The Six Rescue Effects
- Demographic Rescue: When new individuals immigrate to a small population of organisms to provide a numerical boost that prevents them from going extinct.
- Reproductive Rescue: When the reproduction and survival rates of the group of organisms increase in uncrowded condi¬tions, which increases the population size.
- Genetic Rescue: When immigrants bring new genetic diversity to a small population, helping it overcome genetic disorders.
- Phenotypic Rescue: When an organism adjusts its physiology, outward appearance, or behavior to cope successfully with changing environmental conditions.
- Geographic Rescue: When a species successfully relocates to a new geographic location after environmental changes render its old location unsuitable.
- Evolutionary Rescue: When organisms evolve, through survival of the fittest, to be able to persist under newly stressful conditions.

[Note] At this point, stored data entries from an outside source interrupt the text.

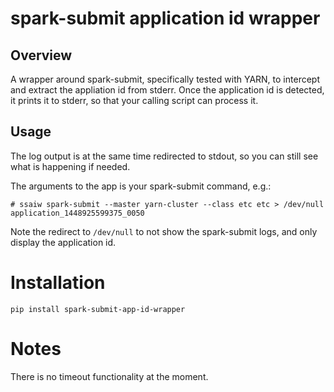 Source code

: # spark-submit application id wrapper

## Overview

A wrapper around spark-submit, specifically tested with YARN, to intercept and
extract the appliation id from stderr. Once the application id is detected, it
prints it to stderr, so that your calling script can process it.

## Usage

The log output is at the same time redirected to stdout, so you can still see
what is happening if needed.


The arguments to the app is your spark-submit command, e.g.:
```
# ssaiw spark-submit --master yarn-cluster --class etc etc > /dev/null
application_1448925599375_0050
```

Note the redirect to `/dev/null` to not show the spark-submit logs, and only
display the application id.

# Installation

```
pip install spark-submit-app-id-wrapper
```

# Notes

There is no timeout functionality at the moment.
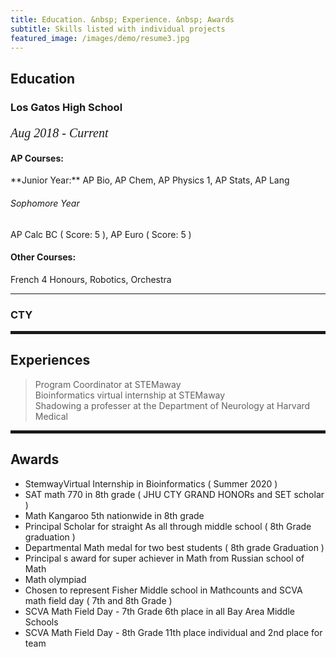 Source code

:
 ```yaml
---
title: Education. &nbsp; Experience. &nbsp; Awards
subtitle: Skills listed with individual projects
featured_image: /images/demo/resume3.jpg
---
```

        
 <h2><span>Education</span></h2>

 <h3>Los Gatos High School</h3>
  <p style="font-family:verdana; font-size:20px"><em class="date">Aug 2018 - Current</em></p>

<h4>AP Courses:</h4>
**Junior Year:** AP Bio, AP Chem, AP Physics 1, AP Stats, AP Lang
<h6>Sophomore Year</h6>
AP Calc BC ( Score: 5 ), AP Euro ( Score: 5 )

<h4>Other Courses:</h4>
French 4 Honours, Robotics, Orchestra

<hr>
               
<h3>CTY</h3>

<hr style="height:5px;color:black">

<h2>Experiences</h2>

> Program Coordinator at STEMaway <br> Bioinformatics virtual internship at STEMaway <br> Shadowing a professer at the Department of Neurology at Harvard Medical

<hr style="height:5px;color:black">

<h2>Awards</h2>

* StemwayVirtual Internship in Bioinformatics ( Summer 2020 )
* SAT math 770 in 8th grade ( JHU CTY GRAND HONORs and SET scholar )
* Math Kangaroo 5th nationwide in 8th grade
* Principal Scholar for straight As all through middle school ( 8th Grade graduation )
* Departmental Math medal for two best students ( 8th grade Graduation )
* Principal s award for super achiever in Math from Russian school of Math 
* Math olympiad
* Chosen to represent Fisher Middle school in Mathcounts and SCVA math field day ( 7th and 8th Grade )
* SCVA Math Field Day - 7th Grade 6th place in all Bay Area Middle Schools 
* SCVA Math Field Day - 8th Grade 11th place individual and 2nd place for team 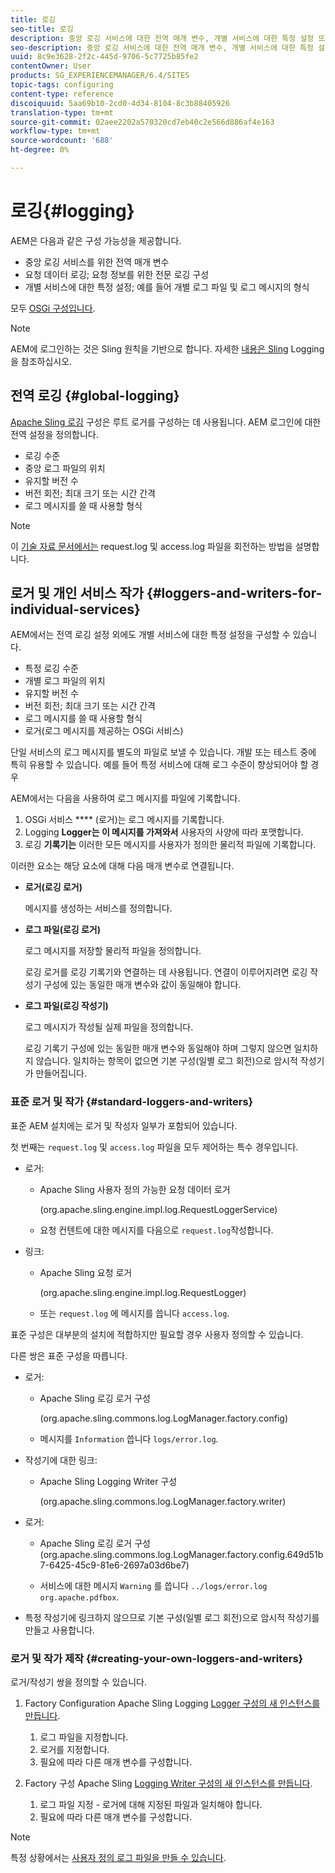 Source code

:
 ```yaml
---
title: 로깅
seo-title: 로깅
description: 중앙 로깅 서비스에 대한 전역 매개 변수, 개별 서비스에 대한 특정 설정 또는 데이터 로깅을 요청하는 방법을 알아봅니다.
seo-description: 중앙 로깅 서비스에 대한 전역 매개 변수, 개별 서비스에 대한 특정 설정 또는 데이터 로깅을 요청하는 방법을 알아봅니다.
uuid: 8c9e3628-2f2c-445d-9706-5c7725b85fe2
contentOwner: User
products: SG_EXPERIENCEMANAGER/6.4/SITES
topic-tags: configuring
content-type: reference
discoiquuid: 5aa69b10-2cd0-4d34-8104-8c3b88405926
translation-type: tm+mt
source-git-commit: 02aee2202a570320cd7eb40c2e566d886af4e163
workflow-type: tm+mt
source-wordcount: '688'
ht-degree: 0%

---
```



# 로깅{#logging}

AEM은 다음과 같은 구성 가능성을 제공합니다.

* 중앙 로깅 서비스를 위한 전역 매개 변수
* 요청 데이터 로깅; 요청 정보를 위한 전문 로깅 구성
* 개별 서비스에 대한 특정 설정; 예를 들어 개별 로그 파일 및 로그 메시지의 형식

모두 [OSGi 구성입니다](/help/sites-deploying/configuring-osgi.md).

>[!NOTE]
>
>AEM에 로그인하는 것은 Sling 원칙을 기반으로 합니다. 자세한 [내용은 Sling](https://sling.apache.org/site/logging.html) Logging을 참조하십시오.

## 전역 로깅 {#global-logging}

[Apache Sling 로깅](/help/sites-deploying/osgi-configuration-settings.md) 구성은 루트 로거를 구성하는 데 사용됩니다. AEM 로그인에 대한 전역 설정을 정의합니다.

* 로깅 수준
* 중앙 로그 파일의 위치
* 유지할 버전 수
* 버전 회전; 최대 크기 또는 시간 간격
* 로그 메시지를 쓸 때 사용할 형식

>[!NOTE]
>
>이 [기술 자료 문서에서는](https://helpx.adobe.com/experience-manager/kb/HowToRotateRequestAndAccessLog.html) request.log 및 access.log 파일을 회전하는 방법을 설명합니다.

## 로거 및 개인 서비스 작가 {#loggers-and-writers-for-individual-services}

AEM에서는 전역 로깅 설정 외에도 개별 서비스에 대한 특정 설정을 구성할 수 있습니다.

* 특정 로깅 수준
* 개별 로그 파일의 위치
* 유지할 버전 수
* 버전 회전; 최대 크기 또는 시간 간격
* 로그 메시지를 쓸 때 사용할 형식
* 로거(로그 메시지를 제공하는 OSGi 서비스)

단일 서비스의 로그 메시지를 별도의 파일로 보낼 수 있습니다. 개발 또는 테스트 중에 특히 유용할 수 있습니다. 예를 들어 특정 서비스에 대해 로그 수준이 향상되어야 할 경우

AEM에서는 다음을 사용하여 로그 메시지를 파일에 기록합니다.

1. OSGi 서비스 **** (로거)는 로그 메시지를 기록합니다.
1. Logging **Logger는 이 메시지를 가져와서** 사용자의 사양에 따라 포맷합니다.
1. 로깅 **기록기는** 이러한 모든 메시지를 사용자가 정의한 물리적 파일에 기록합니다.

이러한 요소는 해당 요소에 대해 다음 매개 변수로 연결됩니다.

* **로거(로깅 로거)**

   메시지를 생성하는 서비스를 정의합니다.

* **로그 파일(로깅 로거)**

   로그 메시지를 저장할 물리적 파일을 정의합니다.

   로깅 로거를 로깅 기록기와 연결하는 데 사용됩니다. 연결이 이루어지려면 로깅 작성기 구성에 있는 동일한 매개 변수와 값이 동일해야 합니다.

* **로그 파일(로깅 작성기)**

   로그 메시지가 작성될 실제 파일을 정의합니다.

   로깅 기록기 구성에 있는 동일한 매개 변수와 동일해야 하며 그렇지 않으면 일치하지 않습니다. 일치하는 항목이 없으면 기본 구성(일별 로그 회전)으로 암시적 작성기가 만들어집니다.

### 표준 로거 및 작가 {#standard-loggers-and-writers}

표준 AEM 설치에는 로거 및 작성자 일부가 포함되어 있습니다.

첫 번째는 `request.log` 및 `access.log` 파일을 모두 제어하는 특수 경우입니다.

* 로거:

   * Apache Sling 사용자 정의 가능한 요청 데이터 로거

      (org.apache.sling.engine.impl.log.RequestLoggerService)

   * 요청 컨텐트에 대한 메시지를 다음으로 `request.log`작성합니다.

* 링크:

   * Apache Sling 요청 로거

      (org.apache.sling.engine.impl.log.RequestLogger)

   * 또는 `request.log` 에 메시지를 씁니다 `access.log`.

표준 구성은 대부분의 설치에 적합하지만 필요할 경우 사용자 정의할 수 있습니다.

다른 쌍은 표준 구성을 따릅니다.

* 로거:

   * Apache Sling 로깅 로거 구성

      (org.apache.sling.commons.log.LogManager.factory.config)

   * 메시지를 `Information` 씁니다 `logs/error.log`.

* 작성기에 대한 링크:

   * Apache Sling Logging Writer 구성

      (org.apache.sling.commons.log.LogManager.factory.writer)

* 로거:

   * Apache Sling 로깅 로거 구성(org.apache.sling.commons.log.LogManager.factory.config.649d51b7-6425-45c9-81e6-2697a03d6be7)

   * 서비스에 대한 메시지 `Warning` 를 씁니다 `../logs/error.log` `org.apache.pdfbox`.

* 특정 작성기에 링크하지 않으므로 기본 구성(일별 로그 회전)으로 암시적 작성기를 만들고 사용합니다.

### 로거 및 작가 제작 {#creating-your-own-loggers-and-writers}

로거/작성기 쌍을 정의할 수 있습니다.

1. Factory Configuration Apache Sling Logging [Logger 구성의 새 인스턴스를 만듭니다](/help/sites-deploying/osgi-configuration-settings.md).

   1. 로그 파일을 지정합니다.
   1. 로거를 지정합니다.
   1. 필요에 따라 다른 매개 변수를 구성합니다.

1. Factory 구성 Apache Sling [Logging Writer 구성의 새 인스턴스를 만듭니다](/help/sites-deploying/osgi-configuration-settings.md).

   1. 로그 파일 지정 - 로거에 대해 지정된 파일과 일치해야 합니다.
   1. 필요에 따라 다른 매개 변수를 구성합니다.

>[!NOTE]
>
>특정 상황에서는 [사용자 정의 로그 파일을 만들 수 있습니다](/help/sites-deploying/monitoring-and-maintaining.md#create-a-custom-log-file).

This does not mean humans can be passive. At the center of each story, people play a significant role—they must work in concert with nature to reverse climate change and save our planet. Webster combines rigorous research and gripping storytelling in “The Rescue Effect,” encouraging us all to confront our greatest challenge and find hope in nature itself.
Michael Mehta Webster is an expert in ecology, conservation, philanthropy, and non-profit management expert and a Professor of Practice in the Department of Environmental Studies at New York University. He has also led efforts to connect cutting-edge science to protecting species and ecosystems in the wild as the Executive Director of the Coral Reef Alliance, a Program Officer at the Gordon and Betty Moore Foundation, and an academic scientist at Cornell University and Oregon State University. Webster earned a Ph.D. in Zoology at Oregon State University, and a B.S. in Zoology from the University of Wisconsin.